If insulin can’t get out of blood vessels, it can’t act in its target tissues. “Endothelial cells are full of insulin receptors,” says Stefan Offermanns, who led the study. When the endothelial cells sense elevated insulin, they dilate blood vessels, increasing tissue perfusion, and may also ferry the hormone through cells themselves.

Offermanns and his team made their discovery while studying an unrelated signaling pathway. They observed to their surprise that removing a protein in that pathway changed endothelial cells’ response to insulin. They then found that when adrenomedullin activates this pathway, it reverses insulin’s effects in endothelial cells by dephosphorylating the insulin receptor.

Having worked out the tug-of-war between insulin and adrenomedullin, the researchers tested its effect on mice with endothelial cells that could not sense adrenomedullin.

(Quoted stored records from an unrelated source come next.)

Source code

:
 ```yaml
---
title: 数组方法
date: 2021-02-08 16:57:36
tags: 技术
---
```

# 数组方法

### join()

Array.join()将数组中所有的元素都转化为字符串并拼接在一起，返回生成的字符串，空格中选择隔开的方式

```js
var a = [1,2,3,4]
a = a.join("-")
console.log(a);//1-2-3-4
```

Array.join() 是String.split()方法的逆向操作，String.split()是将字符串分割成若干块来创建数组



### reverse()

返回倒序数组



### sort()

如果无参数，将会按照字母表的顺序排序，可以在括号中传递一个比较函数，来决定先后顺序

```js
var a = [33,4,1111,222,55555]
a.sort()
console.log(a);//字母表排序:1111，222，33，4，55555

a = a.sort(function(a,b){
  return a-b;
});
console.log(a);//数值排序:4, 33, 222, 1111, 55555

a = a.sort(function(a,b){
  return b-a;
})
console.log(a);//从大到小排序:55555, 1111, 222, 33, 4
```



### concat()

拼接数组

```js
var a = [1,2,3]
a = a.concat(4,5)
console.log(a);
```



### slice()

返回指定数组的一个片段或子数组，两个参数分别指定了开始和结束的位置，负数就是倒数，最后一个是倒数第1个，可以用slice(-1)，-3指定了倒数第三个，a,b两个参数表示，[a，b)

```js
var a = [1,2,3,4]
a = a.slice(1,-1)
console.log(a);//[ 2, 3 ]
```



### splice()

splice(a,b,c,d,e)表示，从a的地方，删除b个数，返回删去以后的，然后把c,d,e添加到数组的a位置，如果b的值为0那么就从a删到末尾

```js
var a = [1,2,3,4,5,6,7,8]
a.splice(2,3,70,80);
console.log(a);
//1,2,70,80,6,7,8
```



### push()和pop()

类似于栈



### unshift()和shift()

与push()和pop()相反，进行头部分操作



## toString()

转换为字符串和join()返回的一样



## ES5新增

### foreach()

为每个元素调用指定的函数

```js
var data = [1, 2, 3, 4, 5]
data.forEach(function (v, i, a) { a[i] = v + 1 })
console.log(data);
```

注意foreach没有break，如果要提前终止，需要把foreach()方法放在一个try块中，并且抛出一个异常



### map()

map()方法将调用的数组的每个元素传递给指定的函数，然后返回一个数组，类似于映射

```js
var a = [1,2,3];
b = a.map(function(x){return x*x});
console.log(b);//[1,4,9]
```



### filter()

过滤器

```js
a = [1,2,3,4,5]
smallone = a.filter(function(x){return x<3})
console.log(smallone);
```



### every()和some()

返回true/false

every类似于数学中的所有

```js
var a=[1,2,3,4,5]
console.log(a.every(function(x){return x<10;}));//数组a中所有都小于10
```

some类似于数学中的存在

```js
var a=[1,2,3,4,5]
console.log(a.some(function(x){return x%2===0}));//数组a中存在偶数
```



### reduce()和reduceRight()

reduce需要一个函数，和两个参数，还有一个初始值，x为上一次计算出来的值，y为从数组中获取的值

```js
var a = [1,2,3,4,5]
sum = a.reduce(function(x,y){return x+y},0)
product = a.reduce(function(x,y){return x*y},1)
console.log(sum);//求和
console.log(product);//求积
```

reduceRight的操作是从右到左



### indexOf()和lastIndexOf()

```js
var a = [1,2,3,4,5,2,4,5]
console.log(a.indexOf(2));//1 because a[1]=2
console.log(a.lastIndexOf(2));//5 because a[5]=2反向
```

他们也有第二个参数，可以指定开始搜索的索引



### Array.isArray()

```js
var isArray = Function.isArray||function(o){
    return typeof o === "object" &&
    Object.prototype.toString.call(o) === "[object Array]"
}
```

In animals that had already developed insulin resistance akin to human type 2 diabetes, removing adrenomedullin signaling improved systemic insulin sensitivity.

The results suggest that adrenomedullin signaling could become a new drug target for diabetes. Blocking adrenomedullin itself long term is impractical, Offermanns says, because of the hormone’s other roles. But the team suspects that blocking its interaction with a plasma protein, complement factor H, which potentiates the interaction between adrenomedullin and its receptor, might be more promising.

According to Annette Beck-Sickinger, who studies peptide hormones, including adrenomedullin, at the University of Leipzig, the study “opens up a new field.” Whether the insulin-adrenomedullin interplay has the same effects in humans remains to be seen, she says, but “the data clearly show that many hormonal interactions are not as simple as thought.”